### Records to use:
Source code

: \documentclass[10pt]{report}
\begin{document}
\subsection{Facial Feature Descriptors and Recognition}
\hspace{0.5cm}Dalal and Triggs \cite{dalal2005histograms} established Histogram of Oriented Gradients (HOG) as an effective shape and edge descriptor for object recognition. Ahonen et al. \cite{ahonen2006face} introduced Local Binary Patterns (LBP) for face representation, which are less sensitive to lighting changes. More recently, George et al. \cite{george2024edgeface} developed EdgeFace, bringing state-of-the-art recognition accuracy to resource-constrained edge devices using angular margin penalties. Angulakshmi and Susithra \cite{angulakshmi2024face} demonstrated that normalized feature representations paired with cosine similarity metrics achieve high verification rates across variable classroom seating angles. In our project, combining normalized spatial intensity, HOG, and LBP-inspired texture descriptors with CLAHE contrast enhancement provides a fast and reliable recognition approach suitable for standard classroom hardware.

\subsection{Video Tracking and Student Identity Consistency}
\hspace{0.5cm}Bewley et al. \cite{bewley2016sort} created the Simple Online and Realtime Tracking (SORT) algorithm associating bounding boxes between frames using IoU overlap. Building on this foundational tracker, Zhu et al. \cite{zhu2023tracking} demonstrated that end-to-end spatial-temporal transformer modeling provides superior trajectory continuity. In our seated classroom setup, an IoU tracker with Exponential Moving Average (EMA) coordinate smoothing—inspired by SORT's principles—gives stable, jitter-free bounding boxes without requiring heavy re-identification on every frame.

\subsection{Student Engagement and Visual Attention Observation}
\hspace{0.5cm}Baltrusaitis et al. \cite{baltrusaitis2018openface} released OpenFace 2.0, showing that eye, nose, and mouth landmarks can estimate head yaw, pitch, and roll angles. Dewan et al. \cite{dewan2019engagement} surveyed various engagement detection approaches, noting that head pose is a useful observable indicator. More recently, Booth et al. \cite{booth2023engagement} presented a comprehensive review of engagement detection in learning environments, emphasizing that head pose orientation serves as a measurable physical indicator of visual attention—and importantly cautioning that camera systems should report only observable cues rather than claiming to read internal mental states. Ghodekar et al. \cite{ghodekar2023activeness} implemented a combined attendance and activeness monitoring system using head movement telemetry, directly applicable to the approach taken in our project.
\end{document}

...

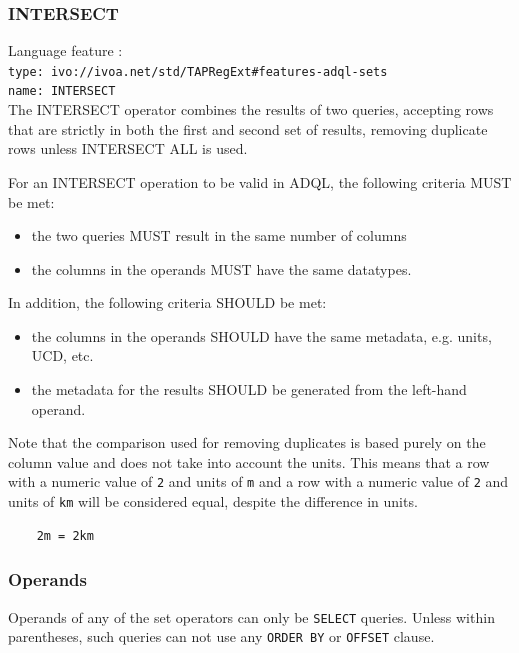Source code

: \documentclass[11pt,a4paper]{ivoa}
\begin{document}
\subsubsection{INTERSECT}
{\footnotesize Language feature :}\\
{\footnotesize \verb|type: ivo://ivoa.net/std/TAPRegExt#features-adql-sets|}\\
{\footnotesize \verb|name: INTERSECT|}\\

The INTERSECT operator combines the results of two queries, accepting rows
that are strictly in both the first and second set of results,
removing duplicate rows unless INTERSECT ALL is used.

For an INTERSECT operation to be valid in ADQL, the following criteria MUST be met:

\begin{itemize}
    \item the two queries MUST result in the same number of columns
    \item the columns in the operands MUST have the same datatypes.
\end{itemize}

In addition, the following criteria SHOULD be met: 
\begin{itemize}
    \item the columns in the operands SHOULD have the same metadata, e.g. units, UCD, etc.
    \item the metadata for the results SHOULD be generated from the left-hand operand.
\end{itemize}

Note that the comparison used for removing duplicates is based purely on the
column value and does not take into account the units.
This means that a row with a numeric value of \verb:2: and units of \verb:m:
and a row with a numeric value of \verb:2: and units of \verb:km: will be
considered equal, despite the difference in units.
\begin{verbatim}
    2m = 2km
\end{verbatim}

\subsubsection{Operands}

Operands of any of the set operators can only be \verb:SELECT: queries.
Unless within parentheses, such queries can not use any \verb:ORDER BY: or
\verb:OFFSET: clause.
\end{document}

### Aim of the exercise:
Give the number of lines in the listing that contain the word "rows", leaving out all other words.

### Task result:
2